Wednesday, October 9, 2013

Leak At Fukushima Plant Contaminates Six Workers

Six workers at Japan's crippled Fukushima nuclear plant were exposed to a leak of highly radioactive water on Wednesday (October 9, the latest in a string of mishaps the country's nuclear watchdog has attributed to carelessness, saying they could have been avoided.

Tokyo Electric Power Co, also known as Tepco, has been battling to contain radioactive water at the plant, which suffered triple meltdowns and hydrogen explosions following a devastating earthquake in March 2011.

In the latest incident, the company said a worker mistakenly detached a pipe connected to a treatment system to remove salt from the hundreds of tonnes of water Tepco pumps over the melted fuel in wrecked reactors at Fukushima to keep them cool.

"Some of our workers mistakenly removed the lock on a pressure hose in the wrong location, which caused a leak from the hose," said Tepco spokesman Masayuki Ono.

Tepco said seven tonnes of water were spilled in Wednesday's incident at the treatment facility but were contained within the site, adding that the leaked water had an all-beta radiation level of 34 million becquerels per liter.

"At the moment we only have provisional figures, but we think the amount of water that leaked was about 7 tonnes. We have confirmed the leak has stopped within the building and has not seeped out into the wider area," Ono said.
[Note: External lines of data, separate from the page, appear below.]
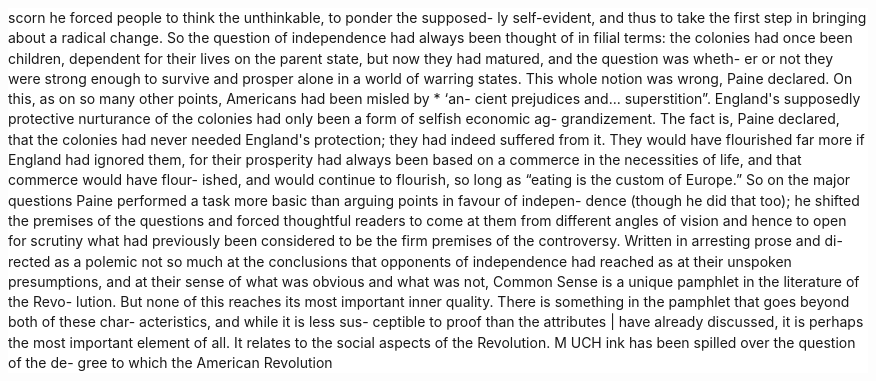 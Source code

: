 scorn he forced people to think the 
unthinkable, to ponder the supposed- 
ly self-evident, and thus to take the 
first step in bringing about a radical 
change. 
So the question of independence 
had always been thought of in filial 
terms: the colonies had once been 
children, dependent for their lives on 
the parent state, but now they had 
matured, and the question was wheth- 
er or not they were strong enough 
to survive and prosper alone in a 
world of warring states. This whole 
notion was wrong, Paine declared. 
On this, as on so many other points, 
Americans had been misled by * ‘an- 
cient prejudices and... superstition”. 
England's supposedly protective 
nurturance of the colonies had only 
been a form of selfish economic ag- 
grandizement. The fact is, Paine 
declared, that the colonies had never 
needed England's protection; they 
had indeed suffered from it. They 
would have flourished far more if 
England had ignored them, for their 
prosperity had always been based on 
a commerce in the necessities of life, 
and that commerce would have flour- 
ished, and would continue to flourish, 
so long as “eating is the custom of 
Europe.” 
So on the major questions Paine 
performed a task more basic than 
arguing points in favour of indepen- 
dence (though he did that too); he 
shifted the premises of the questions 
and forced thoughtful readers to come 
at them from different angles of vision 
and hence to open for scrutiny what 
had previously been considered to be 
the firm premises of the controversy. 
Written in arresting prose and di- 
rected as a polemic not so much at 
the conclusions that opponents of 
independence had reached as at their 
unspoken presumptions, and at their 
sense of what was obvious and what 
was not, Common Sense is a unique 
pamphlet in the literature of the Revo- 
lution. But none of this reaches its 
most important inner quality. 
There is something in the pamphlet 
that goes beyond both of these char- 
acteristics, and while it is less sus- 
ceptible to proof than the attributes | 
have already discussed, it is perhaps 
the most important element of all. It 
relates to the social aspects of the 
Revolution. 
M UCH ink has been spilled 
over the question of the de- 
gree to which the American Revolution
The accidents at the Fukushima Daiichi plant, 220 km (130 miles) north of Tokyo, are adding to a crisis no one seems to know how to contain, and stirring doubt over Tepco's abilities to carry out a complex cleanup widely expected to take decades.

"Six people have had their bodies irradiated and it is true that big mistakes like this continue to occur again and again. It is therefore essential that we do something to stop this chain of events," Ono said.

Last week, Tepco said 430 liters (113 gallons) of contaminated water had spilled out of a storage tank at Fukushima and probably flowed to the ocean.